And now, here he sat, as Gary really should have expected. Thinking back, the hall as riddled with his handiwork, but he had been too frightened (and for good reason) to think clearly. The voice, the posture, it all came into focus now, and here he sat with wet trousers and hands still clamped around his bleeding throat. _How much time had passed?_ John was just staring at him. _Didn't he have questions too, for_ _Gary_ _? Wasn't he going to poke fun that the man had pissed himself once again, but at least he didn't get away without at least one scratch? Or was he honestly not surprised?_

After all, why should Gary be? John arrived when spooks did. Halloween was that night of infinite possibilities. It was always their big party night, but one they still kept on the downlow.

"I- I made a-" It only hurt to talk, and he made a pained face instead. John let out a sound of disapproval, zippo lighting _clinking_ shut. His cigarette remained unlit and even from where Gary sat, he _knew_ it was John's usual brand. _Old habits die hard, eh,_ _mate_? He muttered an amused laugh, immediately wrapping both hands around his throat. This was all a mistake, not just thinking he could help out. Aberdeen, being foolish enough to be closer to the surface, close enough to become a summoning prop.

"As usual, huh? Eyes bigger than yer stomach? Christ, Gaz, two minutes back in my life and you're the same as you were when you left it." John gave up on the cigarette, flicking it away and getting up to yank the dead body away from Gary to examine it. _He was just a kid_ , Gary wanted to say. _I only wanted to cripple him, not_ _ **kill**_ _him_. John just treated him like a piece of meat now, hand against Glen's split forehead and muttering his banishment spell before the demon jumped to the next able host. "Just let a professional do his work."

"Who _called_ you here?"

John glanced over, still muttering under his breath. When he was finished, he sat back on his haunches and began to glare Gary down. It no doubt worked, Gary dropping his eyes like any other submissive dog would.

"It was in the paper that some guy here went out the way the weak-willed do.
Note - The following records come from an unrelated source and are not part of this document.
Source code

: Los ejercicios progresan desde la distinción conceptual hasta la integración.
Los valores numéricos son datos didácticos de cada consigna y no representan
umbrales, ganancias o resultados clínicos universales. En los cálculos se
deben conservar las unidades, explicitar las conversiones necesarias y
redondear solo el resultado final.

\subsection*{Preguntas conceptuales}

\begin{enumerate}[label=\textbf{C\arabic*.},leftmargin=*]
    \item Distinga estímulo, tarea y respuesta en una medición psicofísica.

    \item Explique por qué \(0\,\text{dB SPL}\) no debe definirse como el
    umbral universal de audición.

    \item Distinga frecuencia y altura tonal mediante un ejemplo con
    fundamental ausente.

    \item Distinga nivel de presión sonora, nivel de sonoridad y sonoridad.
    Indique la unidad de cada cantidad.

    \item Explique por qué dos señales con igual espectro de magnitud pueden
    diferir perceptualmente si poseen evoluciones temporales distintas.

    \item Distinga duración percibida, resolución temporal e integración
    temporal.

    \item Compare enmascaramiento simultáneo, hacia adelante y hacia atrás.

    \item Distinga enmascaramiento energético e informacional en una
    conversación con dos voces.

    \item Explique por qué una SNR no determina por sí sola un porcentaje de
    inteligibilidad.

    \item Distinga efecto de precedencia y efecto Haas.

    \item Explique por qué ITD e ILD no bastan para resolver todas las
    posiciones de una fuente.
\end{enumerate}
They didn't wanna call in a priest to perform a shoddy exorcism, and in case they were wrong, this was a little cheaper. Yanno, for me to just _show_ the fuck up." He took out his lighter again, spilling a cross along the body before lighting it. Gary let out a yelp and shoved back against the wall. In all his years of seeing his own horrors in Hell, the lack of inhumanity he was finding above ground was sinister.

"And for fuck's sake, Gaz. Go clean yerself up."

" _Fuck_ you, Constantine."

Something about the savage tone must have offset John, who slowly turned to look at his former friend. Had he forgotten who he was talking to altogether? An old friend, a comrade, once dead by his own hands? Gary's consent to be a part of his magical shenanigans aside, he had suffered and been trapped in Hell because of it, serving some shadow of his best mate. Gary glared right through, biting back his tears as he stood up to leave. Surely the ruckus and the shouting would have called attention to the overnight staff, but they had stayed alone together for long enough.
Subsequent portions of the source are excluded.